Your task is to retype, word for word, the lines from the start of the data through the line holding "styly pro stránku.". Do not include the pictures.

[AVAILABLE DATA]
*** Block opens ***
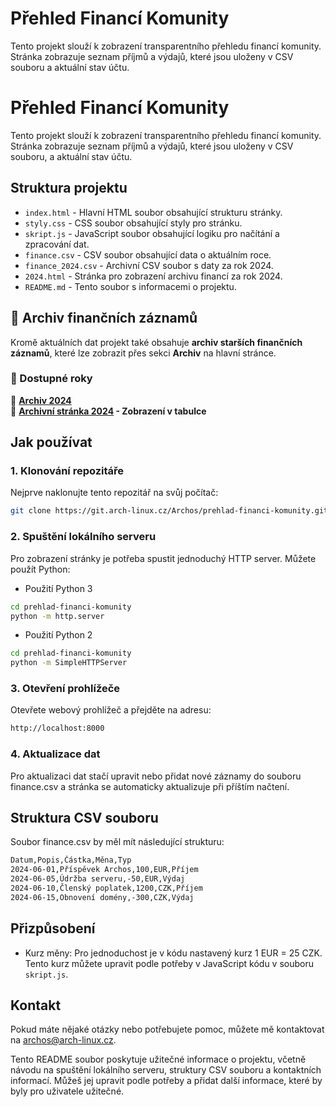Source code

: 
# Přehled Financí Komunity

Tento projekt slouží k zobrazení transparentního přehledu financí komunity.
Stránka zobrazuje seznam příjmů a výdajů, které jsou uloženy v CSV souboru
a aktuální stav účtu.

# Přehled Financí Komunity

Tento projekt slouží k zobrazení transparentního přehledu financí komunity. Stránka zobrazuje seznam příjmů a výdajů, které jsou uloženy v CSV souboru, a aktuální stav účtu.

## Struktura projektu

- `index.html` - Hlavní HTML soubor obsahující strukturu stránky.
- `styly.css` - CSS soubor obsahující styly pro stránku.
- `skript.js` - JavaScript soubor obsahující logiku pro načítání a zpracování dat.
- `finance.csv` - CSV soubor obsahující data o aktuálním roce.
- `finance_2024.csv` - Archivní CSV soubor s daty za rok 2024.
- `2024.html` - Stránka pro zobrazení archivu financí za rok 2024.
- `README.md` - Tento soubor s informacemi o projektu.

## 📂 Archiv finančních záznamů

Kromě aktuálních dat projekt také obsahuje **archiv starších finančních záznamů**, které lze zobrazit přes sekci **Archiv** na hlavní stránce.

### 📜 Dostupné roky

🔹 **[Archiv 2024](https://git.arch-linux.cz/Archos/prehlad-financi-komunity/releases/download/v2.0/finance_2024.csv)**  
🔹 **[Archivní stránka 2024](http://localhost:8000/2024.html) - Zobrazení v tabulce**  

## Jak používat

### 1. Klonování repozitáře

Nejprve naklonujte tento repozitář na svůj počítač:

```bash
git clone https://git.arch-linux.cz/Archos/prehlad-financi-komunity.git
```

### 2. Spuštění lokálního serveru

Pro zobrazení stránky je potřeba spustit jednoduchý HTTP server. Můžete použít Python:

- Použití Python 3

```bash
cd prehlad-financi-komunity
python -m http.server
```

- Použití Python 2

```bash
cd prehlad-financi-komunity
python -m SimpleHTTPServer
```

### 3. Otevření prohlížeče

Otevřete webový prohlížeč a přejděte na adresu:

```bash
http://localhost:8000
```

### 4. Aktualizace dat

Pro aktualizaci dat stačí upravit nebo přidat nové záznamy do souboru finance.csv
a stránka se automaticky aktualizuje při příštím načtení.

## Struktura CSV souboru

Soubor finance.csv by měl mít následující strukturu:

```bash
Datum,Popis,Částka,Měna,Typ
2024-06-01,Příspěvek Archos,100,EUR,Příjem
2024-06-05,Údržba serveru,-50,EUR,Výdaj
2024-06-10,Členský poplatek,1200,CZK,Příjem
2024-06-15,Obnovení domény,-300,CZK,Výdaj
```

## Přizpůsobení

- Kurz měny: Pro jednoduchost je v kódu nastavený kurz 1 EUR = 25 CZK. Tento kurz můžete upravit podle potřeby v JavaScript kódu v souboru `skript.js`.

## Kontakt

Pokud máte nějaké otázky nebo potřebujete pomoc, můžete mě kontaktovat na [archos@arch-linux.cz](mailto:archos@arch-linux.cz).

Tento README soubor poskytuje užitečné informace o projektu, včetně návodu na spuštění lokálního serveru, struktury CSV souboru a kontaktních informací. Můžeš jej upravit podle potřeby a přidat další informace, které by byly pro uživatele užitečné.
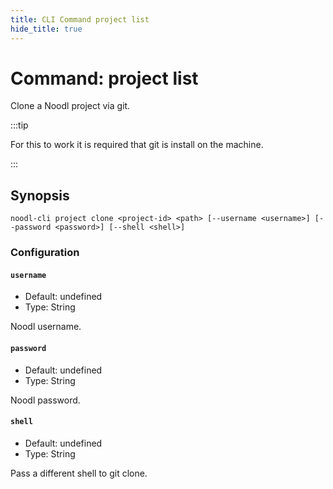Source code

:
 ```yaml
---
title: CLI Command project list
hide_title: true
---
```


# Command: project list

Clone a Noodl project via git.

:::tip

For this to work it is required that git is install on the machine.

:::

## Synopsis

```
noodl-cli project clone <project-id> <path> [--username <username>] [--password <password>] [--shell <shell>]
```

### Configuration

#### `username`

- Default: undefined
- Type: String

Noodl username.

#### `password`

- Default: undefined
- Type: String

Noodl password.

#### `shell`

- Default: undefined
- Type: String

Pass a different shell to git clone.
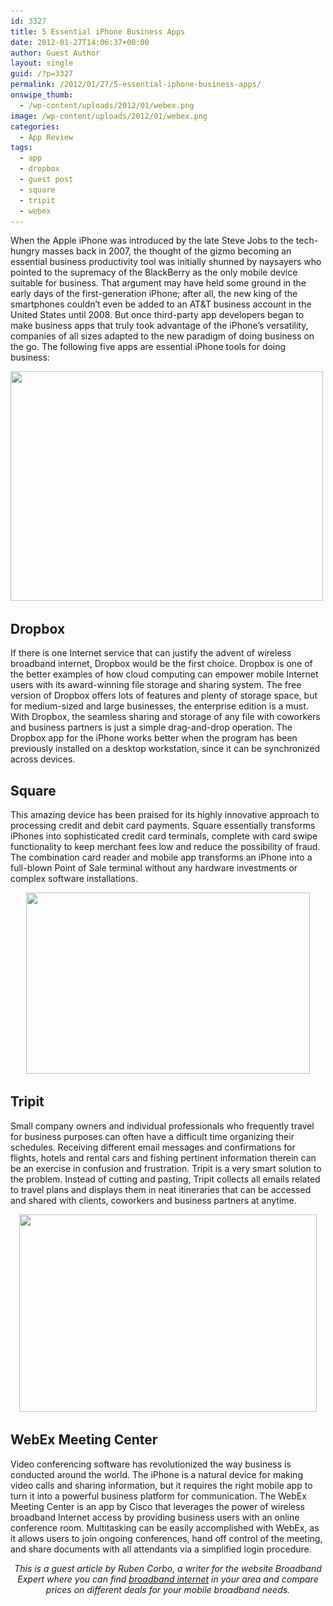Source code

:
 ```yaml
---
id: 3327
title: 5 Essential iPhone Business Apps
date: 2012-01-27T14:06:37+00:00
author: Guest Author
layout: single
guid: /?p=3327
permalink: /2012/01/27/5-essential-iphone-business-apps/
onswipe_thumb:
  - /wp-content/uploads/2012/01/webex.png
image: /wp-content/uploads/2012/01/webex.png
categories:
  - App Review
tags:
  - app
  - dropbox
  - guest post
  - square
  - tripit
  - webex
---
```

When the Apple iPhone was introduced by the late Steve Jobs to the tech-hungry masses back in 2007, the thought of the gizmo becoming an essential business productivity tool was initially shunned by naysayers who pointed to the supremacy of the BlackBerry as the only mobile device suitable for business. That argument may have held some ground in the early days of the first-generation iPhone; after all, the new king of the smartphones couldn’t even be added to an AT&T business account in the United States until 2008. But once third-party app developers began to make business apps that truly took advantage of the iPhone’s versatility, companies of all sizes adapted to the new paradigm of doing business on the go. The following five apps are essential iPhone tools for doing business:

[<img class="aligncenter size-full wp-image-3328" title="dropbox-ios-business" src="/wp-content/uploads/2012/01/dropbox-ios-business.jpeg" alt="" width="500" height="367" srcset="/wp-content/uploads/2012/01/dropbox-ios-business.jpeg 500w, /wp-content/uploads/2012/01/dropbox-ios-business-300x220.jpeg 300w, /wp-content/uploads/2012/01/dropbox-ios-business-180x132.jpeg 180w, /wp-content/uploads/2012/01/dropbox-ios-business-360x264.jpeg 360w" sizes="(max-width: 500px) 100vw, 500px" />](/wp-content/uploads/2012/01/dropbox-ios-business.jpeg)

## Dropbox

If there is one Internet service that can justify the advent of wireless broadband internet, Dropbox would be the first choice. Dropbox is one of the better examples of how cloud computing can empower mobile Internet users with its award-winning file storage and sharing system. The free version of Dropbox offers lots of features and plenty of storage space, but for medium-sized and large businesses, the enterprise edition is a must. With Dropbox, the seamless sharing and storage of any file with coworkers and business partners is just a simple drag-and-drop operation. The Dropbox app for the iPhone works better when the program has been previously installed on a desktop workstation, since it can be synchronized across devices.

## Square

This amazing device has been praised for its highly innovative approach to processing credit and debit card payments. Square essentially transforms iPhones into sophisticated credit card terminals, complete with card swipe functionality to keep merchant fees low and reduce the possibility of fraud. The combination card reader and mobile app transforms an iPhone into a full-blown Point of Sale terminal without any hardware investments or complex software installations.

<p style="text-align: center;">
  <a href="/wp-content/uploads/2012/01/tripit-pro.jpeg"><img class="aligncenter size-full wp-image-3330" title="tripit-pro" src="/wp-content/uploads/2012/01/tripit-pro.jpeg" alt="" width="454" height="290" srcset="/wp-content/uploads/2012/01/tripit-pro.jpeg 630w, /wp-content/uploads/2012/01/tripit-pro-300x191.jpeg 300w, /wp-content/uploads/2012/01/tripit-pro-180x115.jpeg 180w, /wp-content/uploads/2012/01/tripit-pro-360x230.jpeg 360w" sizes="(max-width: 454px) 100vw, 454px" /></a>
</p>

<h2 style="text-align: left;">
  Tripit<br /> <strong id="internal-source-marker_0.5407760231755674"></strong>
</h2>

<p style="text-align: left;">
  Small company owners and individual professionals who frequently travel for business purposes can often have a difficult time organizing their schedules. Receiving different email messages and confirmations for flights, hotels and rental cars and fishing pertinent information therein can be an exercise in confusion and frustration. Tripit is a very smart solution to the problem. Instead of cutting and pasting, Tripit collects all emails related to travel plans and displays them in neat itineraries that can be accessed and shared with clients, coworkers and business partners at anytime.
</p>

<p style="text-align: center;">
  <a href="/wp-content/uploads/2012/01/webex.png"><img class="aligncenter size-full wp-image-3331" title="webex" src="/wp-content/uploads/2012/01/webex.png" alt="" width="476" height="316" srcset="/wp-content/uploads/2012/01/webex.png 476w, /wp-content/uploads/2012/01/webex-300x199.png 300w, /wp-content/uploads/2012/01/webex-360x238.png 360w, /wp-content/uploads/2012/01/webex-180x119.png 180w" sizes="(max-width: 476px) 100vw, 476px" /></a>
</p>

<h2 style="text-align: left;">
  WebEx Meeting Center
</h2>

<p style="text-align: left;">
  Video conferencing software has revolutionized the way business is conducted around the world. The iPhone is a natural device for making video calls and sharing information, but it requires the right mobile app to turn it into a powerful business platform for communication. The WebEx Meeting Center is an app by Cisco that leverages the power of wireless broadband Internet access by providing business users with an online conference room. Multitasking can be easily accomplished with WebEx, as it allows users to join ongoing conferences, hand off control of the meeting, and share documents with all attendants via a simplified login procedure.
</p>

<p style="text-align: center;">
  <em>This is a guest article by Ruben Corbo, a writer for the website Broadband Expert where you can find <a href="http://www.broadbandexpert.com/">broadband internet</a> in your area and compare prices on different deals for your mobile broadband needs.</em>
</p>
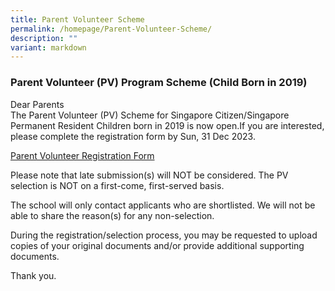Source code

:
 ```yaml
---
title: Parent Volunteer Scheme
permalink: /homepage/Parent-Volunteer-Scheme/
description: ""
variant: markdown
---
```

### Parent Volunteer (PV) Program Scheme (Child Born in 2019) 

Dear Parents<br>
The Parent Volunteer (PV) Scheme for Singapore Citizen/Singapore Permanent Resident Children born in 2019 is now open.If you are interested, please complete the registration form by Sun, 31 Dec 2023. 

[Parent Volunteer Registration Form](https://go.gov.sg/rvps-phase-2bpv)

Please note that late submission(s) will NOT be considered. The PV selection is NOT on a first-come, first-served basis. <br>

The school will only contact applicants who are shortlisted.  We will not be able to share the reason(s) for any non-selection. <br>

During the registration/selection process, you may be requested to upload copies of your original documents and/or provide additional supporting documents.<br>

Thank you.<br>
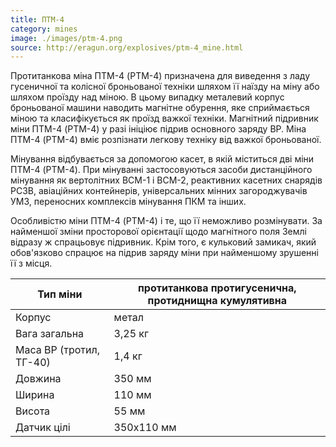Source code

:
 ```yaml
---
title: ПТМ-4
category: mines
image: ./images/ptm-4.png
source: http://eragun.org/explosives/ptm-4_mine.html
---
```


Протитанкова міна ПТМ-4 (PTM-4) призначена для виведення з ладу гусеничної та колісної броньованої техніки шляхом її наїзду на міну або шляхом проїзду над міною. В цьому випадку металевий корпус броньованої машини наводить магнітне обурення, яке сприймається міною та класифікується як проїзд важкої техніки. Магнітний підривник міни ПТМ-4 (PTM-4) у разі ініціює підрив основного заряду ВР. Міна ПТМ-4 (PTM-4) вміє розпізнати легкову техніку від важкої броньованої.

Мінування відбувається за допомогою касет, в якій міститься дві міни ПТМ-4 (PTM-4). При мінуванні застосовуються засоби дистанційного мінування як вертолітних ВСМ-1 і ВСМ-2, реактивних касетних снарядів РСЗВ, авіаційних контейнерів, універсальних мінних загороджувачів УМЗ, переносних комплексів мінування ПКМ та інших.

Особливістю міни ПТМ-4 (PTM-4) і те, що її неможливо розмінувати. За найменшої зміни просторової орієнтації щодо магнітного поля Землі відразу ж спрацьовує підривник. Крім того, є кульковий замикач, який обов'язково спрацює на підрив заряду міни при найменшому зрушенні її з місця.

Тип міни | протитанкова протигусенична, протиднищна кумулятивна
------|------
Корпус | метал
Вага загальна | 3,25 кг
Маса ВР (тротил, ТГ-40) | 1,4 кг
Довжина | 350 мм
Ширина | 110 мм
Висота | 55 мм
Датчик цілі | 350х110 мм

##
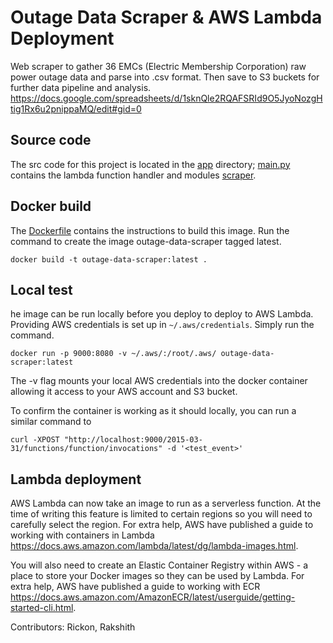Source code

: # Outage Data Scraper & AWS Lambda Deployment 
Web scraper to gather 36 EMCs (Electric Membership Corporation) raw power outage data and parse into .csv format. Then save to S3 buckets for further data pipeline and analysis.
https://docs.google.com/spreadsheets/d/1sknQle2RQAFSRId9O5JyoNozgHtig1Rx6u2pnippaMQ/edit#gid=0


## Source code
The src code for this project is located in the [app](./app) directory; [main.py](./app/main.py)
contains the lambda function handler and modules [scraper](./app/scraper).

## Docker build
The [Dockerfile](./Dockerfile) contains the instructions to build this image. Run the command to create the image outage-data-scraper tagged latest.
```
docker build -t outage-data-scraper:latest .
```
## Local test
he image can be run locally before you deploy to deploy to AWS Lambda. Providing
AWS credentials is set up in `~/.aws/credentials`. Simply run the
command.
```
docker run -p 9000:8080 -v ~/.aws/:/root/.aws/ outage-data-scraper:latest
```
The -v flag mounts your local AWS credentials into the docker container allowing it access
to your AWS account and S3 bucket.

To confirm the container is working as it should locally, you can run a similar command to
```
curl -XPOST "http://localhost:9000/2015-03-31/functions/function/invocations" -d '<test_event>'
```

## Lambda deployment
AWS Lambda can now take an image to run as a serverless function. At the time of
writing this feature is limited to certain regions so you will need to carefully select
the region. For extra help, AWS have published a guide to working with containers in 
Lambda https://docs.aws.amazon.com/lambda/latest/dg/lambda-images.html.

You will also need to create an Elastic Container Registry within AWS - a place to 
store your Docker images so they can be used by Lambda. For extra help, AWS have published
a guide to working with ECR https://docs.aws.amazon.com/AmazonECR/latest/userguide/getting-started-cli.html.
        



Contributors:
Rickon, 
Rakshith
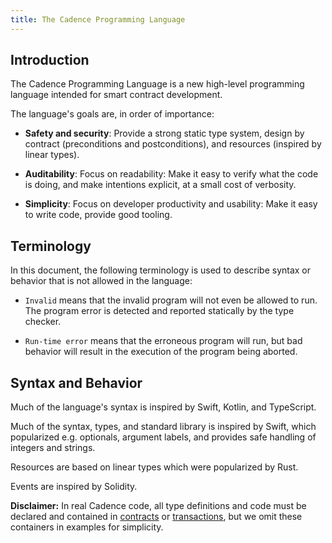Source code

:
 ```yaml
---
title: The Cadence Programming Language
---
```


## Introduction

The Cadence Programming Language is a new high-level programming language
intended for smart contract development.

The language's goals are, in order of importance:

- **Safety and security**:
  Provide a strong static type system, design by contract (preconditions and postconditions),
  and resources (inspired by linear types).

- **Auditability**:
  Focus on readability: Make it easy to verify what the code is doing,
  and make intentions explicit, at a small cost of verbosity.

- **Simplicity**: Focus on developer productivity and usability:
  Make it easy to write code, provide good tooling.

## Terminology

In this document, the following terminology is used to describe syntax
or behavior that is not allowed in the language:

- `Invalid` means that the invalid program will not even be allowed to run.
  The program error is detected and reported statically by the type checker.

- `Run-time error` means that the erroneous program will run,
  but bad behavior will result in the execution of the program being aborted.

## Syntax and Behavior

Much of the language's syntax is inspired by Swift, Kotlin, and TypeScript.

Much of the syntax, types, and standard library is inspired by Swift,
which popularized e.g. optionals, argument labels,
and provides safe handling of integers and strings.

Resources are based on linear types which were popularized by Rust.

Events are inspired by Solidity.

**Disclaimer:** In real Cadence code, all type definitions and code
must be declared and contained in [contracts](/docs/language/contracts.md) or [transactions](transactions),
but we omit these containers in examples for simplicity.
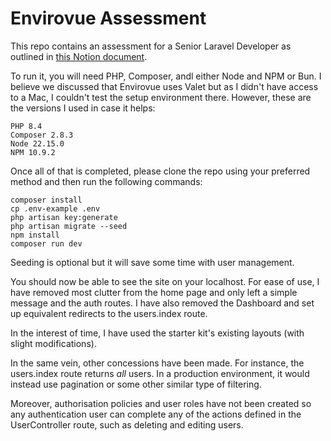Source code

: # Envirovue Assessment

This repo contains an assessment for a Senior Laravel Developer as outlined in [this Notion document](https://www.notion.so/Assessment-for-Senior-Laravel-Developer-24864f24b84c80f5968fc7ec8604126c).

To run it, you will need PHP, Composer, andl either Node and NPM or Bun. I believe we discussed that Envirovue uses Valet but as I didn't have access to a Mac, I couldn't test the setup environment there. However, these are the versions I used in case it helps:

```
PHP 8.4
Composer 2.8.3
Node 22.15.0
NPM 10.9.2
```
Once all of that is completed, please clone the repo using your preferred method and then run the following commands:

```
composer install
cp .env-example .env
php artisan key:generate
php artisan migrate --seed
npm install
composer run dev
```

Seeding is optional but it will save some time with user management. 

You should now be able to see the site on your localhost. For ease of use, I have removed most clutter from the home page and only left a simple message and the auth routes. I have also removed the Dashboard and set up equivalent redirects to the users.index route.

In the interest of time, I have used the starter kit's existing layouts (with slight modifications).

In the same vein, other concessions have been made. For instance, the users.index route returns _all_ users. In a production environment, it would instead use pagination or some other similar type of filtering.

Moreover, authorisation policies and user roles have not been created so any authentication user can complete any of the actions defined in the UserController route, such as deleting and editing users.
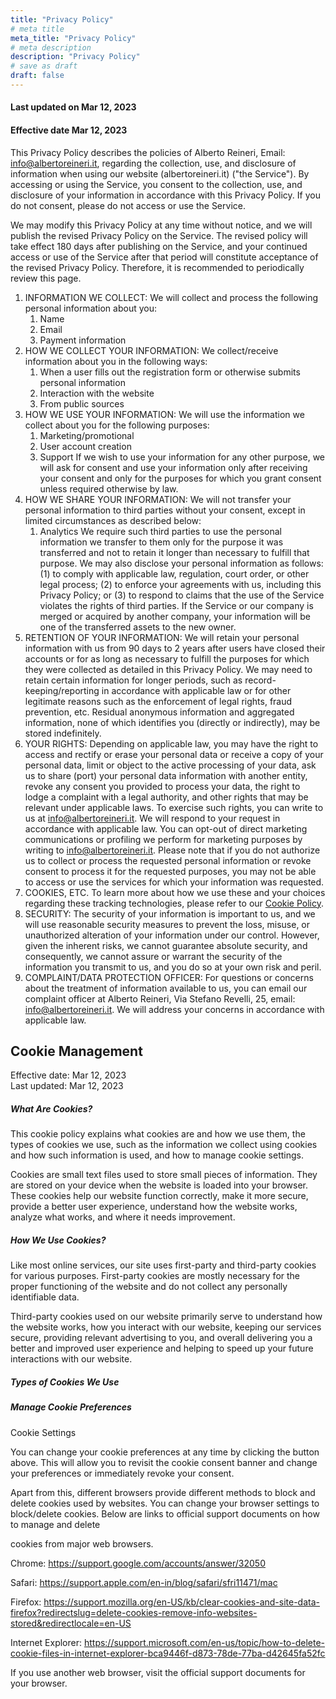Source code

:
 ```yaml
---
title: "Privacy Policy"
# meta title
meta_title: "Privacy Policy"
# meta description
description: "Privacy Policy"
# save as draft
draft: false
---
```



#### Last updated on Mar 12, 2023
#### Effective date Mar 12, 2023

This Privacy Policy describes the policies of Alberto Reineri, Email: info@albertoreineri.it, regarding the collection, use, and disclosure of information when using our website (albertoreineri.it) ("the Service"). By accessing or using the Service, you consent to the collection, use, and disclosure of your information in accordance with this Privacy Policy. If you do not consent, please do not access or use the Service.

We may modify this Privacy Policy at any time without notice, and we will publish the revised Privacy Policy on the Service. The revised policy will take effect 180 days after publishing on the Service, and your continued access or use of the Service after that period will constitute acceptance of the revised Privacy Policy. Therefore, it is recommended to periodically review this page.

1.  INFORMATION WE COLLECT: We will collect and process the following personal information about you:
    1.  Name
    2.  Email
    3.  Payment information
2.  HOW WE COLLECT YOUR INFORMATION: We collect/receive information about you in the following ways:
    1.  When a user fills out the registration form or otherwise submits personal information
    2.  Interaction with the website
    3.  From public sources
3.  HOW WE USE YOUR INFORMATION: We will use the information we collect about you for the following purposes:
    1.  Marketing/promotional
    2.  User account creation
    3.  Support If we wish to use your information for any other purpose, we will ask for consent and use your information only after receiving your consent and only for the purposes for which you grant consent unless required otherwise by law.
4.  HOW WE SHARE YOUR INFORMATION: We will not transfer your personal information to third parties without your consent, except in limited circumstances as described below:
    1.  Analytics We require such third parties to use the personal information we transfer to them only for the purpose it was transferred and not to retain it longer than necessary to fulfill that purpose. We may also disclose your personal information as follows: (1) to comply with applicable law, regulation, court order, or other legal process; (2) to enforce your agreements with us, including this Privacy Policy; or (3) to respond to claims that the use of the Service violates the rights of third parties. If the Service or our company is merged or acquired by another company, your information will be one of the transferred assets to the new owner.
5.  RETENTION OF YOUR INFORMATION: We will retain your personal information with us from 90 days to 2 years after users have closed their accounts or for as long as necessary to fulfill the purposes for which they were collected as detailed in this Privacy Policy. We may need to retain certain information for longer periods, such as record-keeping/reporting in accordance with applicable law or for other legitimate reasons such as the enforcement of legal rights, fraud prevention, etc. Residual anonymous information and aggregated information, none of which identifies you (directly or indirectly), may be stored indefinitely.
6.  YOUR RIGHTS: Depending on applicable law, you may have the right to access and rectify or erase your personal data or receive a copy of your personal data, limit or object to the active processing of your data, ask us to share (port) your personal data information with another entity, revoke any consent you provided to process your data, the right to lodge a complaint with a legal authority, and other rights that may be relevant under applicable laws. To exercise such rights, you can write to us at info@albertoreineri.it. We will respond to your request in accordance with applicable law. You can opt-out of direct marketing communications or profiling we perform for marketing purposes by writing to info@albertoreineri.it. Please note that if you do not authorize us to collect or process the requested personal information or revoke consent to process it for the requested purposes, you may not be able to access or use the services for which your information was requested.
7.  COOKIES, ETC. To learn more about how we use these and your choices regarding these tracking technologies, please refer to our [Cookie Policy](https://privacypolicy.cookieyes.com/albertoreineri.it/privacy-policy).
8.  SECURITY: The security of your information is important to us, and we will use reasonable security measures to prevent the loss, misuse, or unauthorized alteration of your information under our control. However, given the inherent risks, we cannot guarantee absolute security, and consequently, we cannot assure or warrant the security of the information you transmit to us, and you do so at your own risk and peril.
9.  COMPLAINT/DATA PROTECTION OFFICER: For questions or concerns about the treatment of information available to us, you can email our complaint officer at Alberto Reineri, Via Stefano Revelli, 25, email: info@albertoreineri.it. We will address your concerns in accordance with applicable law.

Cookie Management
-------------------
Effective date: Mar 12, 2023\
Last updated: Mar 12, 2023

##### What Are Cookies?

This cookie policy explains what cookies are and how we use them, the types of cookies we use, such as the information we collect using cookies and how such information is used, and how to manage cookie settings.

Cookies are small text files used to store small pieces of information. They are stored on your device when the website is loaded into your browser. These cookies help our website function correctly, make it more secure, provide a better user experience, understand how the website works, analyze what works, and where it needs improvement.

##### How We Use Cookies?

Like most online services, our site uses first-party and third-party cookies for various purposes. First-party cookies are mostly necessary for the proper functioning of the website and do not collect any personally identifiable data.

Third-party cookies used on our website primarily serve to understand how the website works, how you interact with our website, keeping our services secure, providing relevant advertising to you, and overall delivering you a better and improved user experience and helping to speed up your future interactions with our website.

##### Types of Cookies We Use

##### Manage Cookie Preferences

Cookie Settings

You can change your cookie preferences at any time by clicking the button above. This will allow you to revisit the cookie consent banner and change your preferences or immediately revoke your consent.

Apart from this, different browsers provide different methods to block and delete cookies used by websites. You can change your browser settings to block/delete cookies. Below are links to official support documents on how to manage and delete

 cookies from major web browsers.

Chrome: <https://support.google.com/accounts/answer/32050>

Safari: <https://support.apple.com/en-in/blog/safari/sfri11471/mac>

Firefox: <https://support.mozilla.org/en-US/kb/clear-cookies-and-site-data-firefox?redirectslug=delete-cookies-remove-info-websites-stored&redirectlocale=en-US>

Internet Explorer: <https://support.microsoft.com/en-us/topic/how-to-delete-cookie-files-in-internet-explorer-bca9446f-d873-78de-77ba-d42645fa52fc>

If you use another web browser, visit the official support documents for your browser.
*** Block closes ***
[RESPONSE TO THIS TASK]
Source code

: 
# Přehled Financí Komunity

Tento projekt slouží k zobrazení transparentního přehledu financí komunity.
Stránka zobrazuje seznam příjmů a výdajů, které jsou uloženy v CSV souboru
a aktuální stav účtu.

# Přehled Financí Komunity

Tento projekt slouží k zobrazení transparentního přehledu financí komunity. Stránka zobrazuje seznam příjmů a výdajů, které jsou uloženy v CSV souboru, a aktuální stav účtu.

## Struktura projektu

- `index.html` - Hlavní HTML soubor obsahující strukturu stránky.
- `styly.css` - CSS soubor obsahující styly pro stránku.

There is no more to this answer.